◆ **Stored entries**:

*** Block opens ***

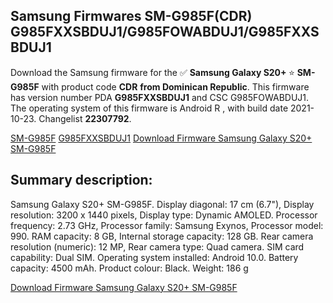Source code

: <h2>Samsung Firmwares SM-G985F(CDR) G985FXXSBDUJ1/G985FOWABDUJ1/G985FXXSBDUJ1</h2>
Download the Samsung firmware for the ✅ <strong>Samsung Galaxy S20+ </strong> ⭐ <strong>SM-G985F</strong> with product code <strong>CDR</strong> <strong> from Dominican Republic</strong>. This firmware has version number PDA <strong>G985FXXSBDUJ1</strong> and CSC G985FOWABDUJ1. The operating system of this firmware is Android R , with build date 2021-10-23. Changelist <strong>22307792</strong>.


[SM-G985F](https://samfirm.shop/samsung/model/SM-G985F)
[G985FXXSBDUJ1](https://samfirm.shop/samsung/pda/G985FXXSBDUJ1)
[Download Firmware Samsung Galaxy S20+ SM-G985F](https://samfirm.shop/samsung/firmware/467610)
<h2>Summary description:</h2>
<p>Samsung Galaxy S20+ SM-G985F. Display diagonal: 17 cm (6.7"), Display resolution: 3200 x 1440 pixels, Display type: Dynamic AMOLED. Processor frequency: 2.73 GHz, Processor family: Samsung Exynos, Processor model: 990. RAM capacity: 8 GB, Internal storage capacity: 128 GB. Rear camera resolution (numeric): 12 MP, Rear camera type: Quad camera. SIM card capability: Dual SIM. Operating system installed: Android 10.0. Battery capacity: 4500 mAh. Product colour: Black. Weight: 186 g</p>


[Download Firmware Samsung Galaxy S20+ SM-G985F](https://samfirm.shop/samsung/firmware/467610)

*** Block closes ***

◆ **Exercise directions**:
Retype the records above, but only those lines that fall between the line containing "<h2>Samsung Firmwares SM-G985F(CDR)" and the line containing "<h2>Summary description:</h2>", with both of those lines included, exactly as written.

◆ **Completed exercise**:
: <h2>Samsung Firmwares SM-G985F(CDR) G985FXXSBDUJ1/G985FOWABDUJ1/G985FXXSBDUJ1</h2>
Download the Samsung firmware for the ✅ <strong>Samsung Galaxy S20+ </strong> ⭐ <strong>SM-G985F</strong> with product code <strong>CDR</strong> <strong> from Dominican Republic</strong>. This firmware has version number PDA <strong>G985FXXSBDUJ1</strong> and CSC G985FOWABDUJ1. The operating system of this firmware is Android R , with build date 2021-10-23. Changelist <strong>22307792</strong>.


[SM-G985F](https://samfirm.shop/samsung/model/SM-G985F)
[G985FXXSBDUJ1](https://samfirm.shop/samsung/pda/G985FXXSBDUJ1)
[Download Firmware Samsung Galaxy S20+ SM-G985F](https://samfirm.shop/samsung/firmware/467610)
<h2>Summary description:</h2>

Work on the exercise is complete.